- **GOAL OF THE EXERCISE**
Your copy of the data should match it exactly, except that the pictures are gone.

Stored data entries
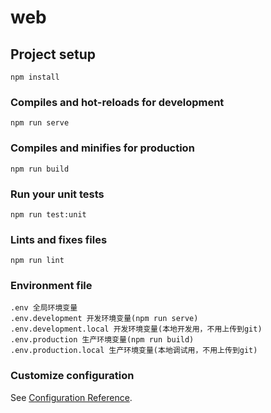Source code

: # web

## Project setup
```
npm install
```

### Compiles and hot-reloads for development
```
npm run serve
```

### Compiles and minifies for production
```
npm run build
```

### Run your unit tests
```
npm run test:unit
```

### Lints and fixes files
```
npm run lint
```

### Environment file
```
.env 全局环境变量
.env.development 开发环境变量(npm run serve)
.env.development.local 开发环境变量(本地开发用，不用上传到git)
.env.production 生产环境变量(npm run build)
.env.production.local 生产环境变量(本地调试用，不用上传到git)
```

### Customize configuration
See [Configuration Reference](https://cli.vuejs.org/config/).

- **RESULT OF THIS EXERCISE**
Source code

: # web

## Project setup
```
npm install
```

### Compiles and hot-reloads for development
```
npm run serve
```

### Compiles and minifies for production
```
npm run build
```

### Run your unit tests
```
npm run test:unit
```

### Lints and fixes files
```
npm run lint
```

### Environment file
```
.env 全局环境变量
.env.development 开发环境变量(npm run serve)
.env.development.local 开发环境变量(本地开发用，不用上传到git)
.env.production 生产环境变量(npm run build)
.env.production.local 生产环境变量(本地调试用，不用上传到git)
```

### Customize configuration
See [Configuration Reference](https://cli.vuejs.org/config/).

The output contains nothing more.